Boris Cyrulnik, comment expliquer que l’angoisse collective augmente lorsque quelqu’un de chez soi est touché?

- Les émotions sont terriblement contagieuses. Quelqu’un ne souffre jamais seul. Lorsqu’un membre d’une famille est atteint d’un Alzheimer par exemple, il y a quatre fois plus de dépressions dans son entourage. Ce n’est donc pas qu’on considère nos concitoyens comme ayant plus de valeur que les autres, mais une conséquence de cette contamination de la souffrance, si vous préférez.

Comment lutter contre l’angoisse collective?

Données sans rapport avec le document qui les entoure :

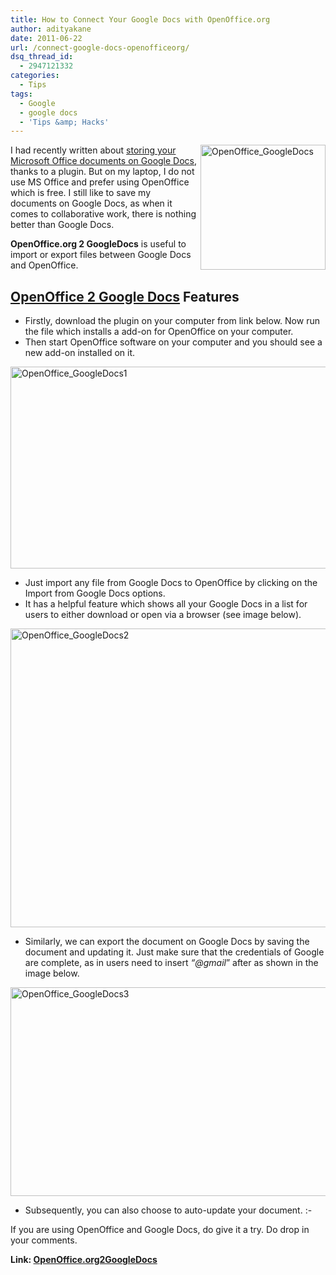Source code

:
 ```yaml
---
title: How to Connect Your Google Docs with OpenOffice.org
author: adityakane
date: 2011-06-22
url: /connect-google-docs-openofficeorg/
dsq_thread_id:
  - 2947121332
categories:
  - Tips
tags:
  - Google
  - google docs
  - 'Tips &amp; Hacks'
---
```

[<img style="background-image: none; padding-left: 0px; padding-right: 0px; display: inline; float: right; padding-top: 0px; border: 0px;" title="OpenOffice_GoogleDocs" src="http://cdn.devilsworkshop.org/files/2011/06/OpenOffice_GoogleDocs_thumb.png" border="0" alt="OpenOffice_GoogleDocs" width="200" height="200" align="right" />][1]I had recently written about [storing your Microsoft Office documents on Google Docs][2], thanks to a plugin. But on my laptop, I do not use MS Office and prefer using OpenOffice which is free. I still like to save my documents on Google Docs, as when it comes to collaborative work, there is nothing better than Google Docs.

**OpenOffice.org 2 GoogleDocs** is useful to import or export files between Google Docs and OpenOffice.

## <a href="http://extensions.services.openoffice.org/en/project/ooo2gd" onclick="_gaq.push(['_trackEvent', 'outbound-article', 'http://extensions.services.openoffice.org/en/project/ooo2gd', 'OpenOffice 2 Google Docs']);" >OpenOffice 2 Google Docs</a> Features

  * Firstly, download the plugin on your computer from link below. Now run the file which installs a add-on for OpenOffice on your computer.
  * Then start OpenOffice software on your computer and you should see a new add-on installed on it.

[<img style="background-image: none; padding-left: 0px; padding-right: 0px; display: inline; padding-top: 0px; border: 0px;" title="OpenOffice_GoogleDocs1" src="http://cdn.devilsworkshop.org/files/2011/06/OpenOffice_GoogleDocs1_thumb.png" border="0" alt="OpenOffice_GoogleDocs1" width="526" height="323" />][3]

  * Just import any file from Google Docs to OpenOffice by clicking on the Import from Google Docs options.
  * It has a helpful feature which shows all your Google Docs in a list for users to either download or open via a browser (see image below).

[<img style="background-image: none; padding-left: 0px; padding-right: 0px; display: inline; padding-top: 0px; border: 0px;" title="OpenOffice_GoogleDocs2" src="http://cdn.devilsworkshop.org/files/2011/06/OpenOffice_GoogleDocs2_thumb.png" border="0" alt="OpenOffice_GoogleDocs2" width="570" height="478" />][4]

  * Similarly, we can export the document on Google Docs by saving the document and updating it. Just make sure that the credentials of Google are complete, as in users need to insert *“@gmail*” after as shown in the image below.

[<img style="background-image: none; padding-left: 0px; padding-right: 0px; display: inline; padding-top: 0px; border: 0px;" title="OpenOffice_GoogleDocs3" src="http://cdn.devilsworkshop.org/files/2011/06/OpenOffice_GoogleDocs3_thumb.png" border="0" alt="OpenOffice_GoogleDocs3" width="570" height="334" />][5]

  * Subsequently, you can also choose to auto-update your document. <img src="http://devilsworkshop.org/wp-includes/images/smilies/simple-smile.png" alt=":-)" class="wp-smiley" style="height: 1em; max-height: 1em;" />

If you are using OpenOffice and Google Docs, do give it a try. Do drop in your comments.

**Link: <a href="http://extensions.services.openoffice.org/en/project/ooo2gd" onclick="_gaq.push(['_trackEvent', 'outbound-article', 'http://extensions.services.openoffice.org/en/project/ooo2gd', 'OpenOffice.org2GoogleDocs']);" >OpenOffice.org2GoogleDocs</a>**

 [1]: http://cdn.devilsworkshop.org/files/2011/06/OpenOffice_GoogleDocs.png
 [2]: http://devilsworkshop.org/sync-ms-office-multiple-computers-google-docs/
 [3]: http://cdn.devilsworkshop.org/files/2011/06/OpenOffice_GoogleDocs1.png
 [4]: http://cdn.devilsworkshop.org/files/2011/06/OpenOffice_GoogleDocs2.png
 [5]: http://cdn.devilsworkshop.org/files/2011/06/OpenOffice_GoogleDocs3.png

- Je voudrais dire d’abord qu’elle est légitime devant un danger chronique face auquel nous manquons de moyens de défense. L’attentat de Nice est la parfaite condition expérimentale pour déclencher l’angoisse. Or il n’existe pas de réponse pour parer à ce danger. Chacun trouve donc des mécanismes de défense, la plupart du temps névrotiques. Le premier exemple étant l’agression, le besoin de trouver un bouc émissaire – les Arabes en France. Ceux qui cèdent à cette tentation se sentent mieux, mais cela aggrave le problème. Car les ratonnades ne sont pas loin. Cependant j’ai espoir qu’on parvienne à empêcher les fragmentations sectaires de nos sociétés. Encore faut-il que les politiciens n’attisent pas le conflit entre eux, car l’Etat en serait affaibli et on pourrait voir l’émergence de factions ou de milices d’autodéfense. En France, à la libération, des milliers de gens ont été fusillés.

D’autres personnes en revanche retournent se baigner à Nice comme si de rien n’était!

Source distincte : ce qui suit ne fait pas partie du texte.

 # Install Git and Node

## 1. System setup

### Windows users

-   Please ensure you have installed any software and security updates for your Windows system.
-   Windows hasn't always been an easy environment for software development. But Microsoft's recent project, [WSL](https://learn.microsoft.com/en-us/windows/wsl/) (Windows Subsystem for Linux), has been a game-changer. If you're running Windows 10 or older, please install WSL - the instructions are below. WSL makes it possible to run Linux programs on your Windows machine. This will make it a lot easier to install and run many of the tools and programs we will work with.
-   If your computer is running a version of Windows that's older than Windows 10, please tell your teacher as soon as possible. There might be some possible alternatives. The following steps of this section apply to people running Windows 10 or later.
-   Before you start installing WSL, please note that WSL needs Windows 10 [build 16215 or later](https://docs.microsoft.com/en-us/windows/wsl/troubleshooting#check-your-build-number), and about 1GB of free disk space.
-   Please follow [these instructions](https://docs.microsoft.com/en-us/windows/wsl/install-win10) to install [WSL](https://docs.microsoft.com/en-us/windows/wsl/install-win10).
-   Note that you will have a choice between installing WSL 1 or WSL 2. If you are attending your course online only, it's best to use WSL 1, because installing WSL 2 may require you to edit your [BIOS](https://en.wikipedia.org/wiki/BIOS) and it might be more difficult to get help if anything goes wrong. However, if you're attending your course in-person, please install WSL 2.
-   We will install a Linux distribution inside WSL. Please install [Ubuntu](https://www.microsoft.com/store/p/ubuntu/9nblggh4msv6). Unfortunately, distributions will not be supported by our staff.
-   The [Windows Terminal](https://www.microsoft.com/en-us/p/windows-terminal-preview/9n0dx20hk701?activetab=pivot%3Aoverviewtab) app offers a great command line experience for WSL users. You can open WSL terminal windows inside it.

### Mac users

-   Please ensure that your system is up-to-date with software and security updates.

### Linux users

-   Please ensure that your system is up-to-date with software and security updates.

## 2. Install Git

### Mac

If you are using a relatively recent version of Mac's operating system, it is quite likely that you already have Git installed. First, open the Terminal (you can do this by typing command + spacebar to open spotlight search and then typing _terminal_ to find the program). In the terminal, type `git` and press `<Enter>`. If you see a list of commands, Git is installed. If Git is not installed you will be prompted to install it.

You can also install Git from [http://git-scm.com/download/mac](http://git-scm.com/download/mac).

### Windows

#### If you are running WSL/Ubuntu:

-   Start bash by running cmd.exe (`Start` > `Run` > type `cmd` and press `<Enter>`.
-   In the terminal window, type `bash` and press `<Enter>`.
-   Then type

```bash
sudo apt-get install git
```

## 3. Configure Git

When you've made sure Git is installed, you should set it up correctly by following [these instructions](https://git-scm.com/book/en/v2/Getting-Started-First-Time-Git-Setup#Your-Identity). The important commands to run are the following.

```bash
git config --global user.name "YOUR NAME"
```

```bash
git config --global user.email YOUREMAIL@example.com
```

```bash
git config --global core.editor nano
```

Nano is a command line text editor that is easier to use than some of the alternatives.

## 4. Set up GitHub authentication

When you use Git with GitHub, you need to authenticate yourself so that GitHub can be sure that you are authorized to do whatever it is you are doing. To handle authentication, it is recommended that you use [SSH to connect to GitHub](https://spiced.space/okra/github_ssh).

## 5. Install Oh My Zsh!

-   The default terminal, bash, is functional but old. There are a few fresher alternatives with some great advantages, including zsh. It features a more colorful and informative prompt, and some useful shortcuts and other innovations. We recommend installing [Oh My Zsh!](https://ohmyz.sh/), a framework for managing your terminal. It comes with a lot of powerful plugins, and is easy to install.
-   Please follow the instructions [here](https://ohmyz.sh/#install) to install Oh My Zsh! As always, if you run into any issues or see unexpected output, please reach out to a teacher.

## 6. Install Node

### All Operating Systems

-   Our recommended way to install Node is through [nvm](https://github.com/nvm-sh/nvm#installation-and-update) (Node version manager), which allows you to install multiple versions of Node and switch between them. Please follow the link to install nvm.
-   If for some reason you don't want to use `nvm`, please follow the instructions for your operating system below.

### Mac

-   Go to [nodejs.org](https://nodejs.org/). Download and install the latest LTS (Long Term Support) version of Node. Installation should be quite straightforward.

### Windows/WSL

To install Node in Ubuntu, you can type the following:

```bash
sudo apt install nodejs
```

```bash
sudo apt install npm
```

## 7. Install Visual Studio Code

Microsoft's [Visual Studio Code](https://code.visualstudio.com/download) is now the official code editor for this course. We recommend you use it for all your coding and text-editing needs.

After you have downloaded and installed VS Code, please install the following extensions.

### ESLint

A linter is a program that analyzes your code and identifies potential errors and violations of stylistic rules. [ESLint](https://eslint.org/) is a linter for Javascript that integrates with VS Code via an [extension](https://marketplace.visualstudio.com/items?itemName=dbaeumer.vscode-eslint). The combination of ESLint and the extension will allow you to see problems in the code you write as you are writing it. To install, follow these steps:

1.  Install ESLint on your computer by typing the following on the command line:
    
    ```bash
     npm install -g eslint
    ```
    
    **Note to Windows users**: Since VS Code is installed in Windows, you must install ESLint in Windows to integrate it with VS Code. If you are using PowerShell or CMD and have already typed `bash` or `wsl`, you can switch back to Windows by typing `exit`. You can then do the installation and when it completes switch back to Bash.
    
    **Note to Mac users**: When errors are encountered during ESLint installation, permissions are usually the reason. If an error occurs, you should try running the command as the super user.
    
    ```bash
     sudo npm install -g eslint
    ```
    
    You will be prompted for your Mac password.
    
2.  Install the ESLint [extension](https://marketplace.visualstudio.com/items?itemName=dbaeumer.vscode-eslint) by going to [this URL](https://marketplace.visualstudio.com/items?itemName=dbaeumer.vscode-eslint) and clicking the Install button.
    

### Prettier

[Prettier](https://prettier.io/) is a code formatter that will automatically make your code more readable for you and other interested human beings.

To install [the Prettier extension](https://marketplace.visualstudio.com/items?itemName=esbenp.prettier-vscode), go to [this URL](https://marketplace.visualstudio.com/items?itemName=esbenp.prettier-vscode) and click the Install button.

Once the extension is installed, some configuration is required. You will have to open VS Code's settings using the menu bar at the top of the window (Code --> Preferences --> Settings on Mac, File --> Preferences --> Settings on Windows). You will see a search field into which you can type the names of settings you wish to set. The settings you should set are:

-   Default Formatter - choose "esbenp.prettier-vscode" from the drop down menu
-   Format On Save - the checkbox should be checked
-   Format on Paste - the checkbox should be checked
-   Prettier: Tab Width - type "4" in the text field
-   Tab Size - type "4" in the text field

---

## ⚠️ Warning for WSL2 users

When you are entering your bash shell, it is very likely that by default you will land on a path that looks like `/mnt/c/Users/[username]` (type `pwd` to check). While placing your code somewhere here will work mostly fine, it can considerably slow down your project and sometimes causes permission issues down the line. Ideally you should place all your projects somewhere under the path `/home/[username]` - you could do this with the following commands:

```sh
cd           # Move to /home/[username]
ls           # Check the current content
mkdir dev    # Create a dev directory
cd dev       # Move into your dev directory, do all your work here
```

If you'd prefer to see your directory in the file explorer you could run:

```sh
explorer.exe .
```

- Oui, et c’est un autre mécanisme de défense, le clivage, qui est à l’œuvre sur les plages niçoises. C’est un mécanisme psychosocial que l’on observe pendant toutes les guerres. Pendant la Grande guerre, la souffrance dans les tranchées n’empêchait pas les fêtes à l’arrière. Durant la Deuxième guerre, on allait au théâtre et au cinéma et les bons restaurants ne désemplissaient pas. Durant la guerre au Kosovo, je me souviens d’excellents restaurants entre des maisons calcinées.

Ce que vous décrivez est l’instinct de survie!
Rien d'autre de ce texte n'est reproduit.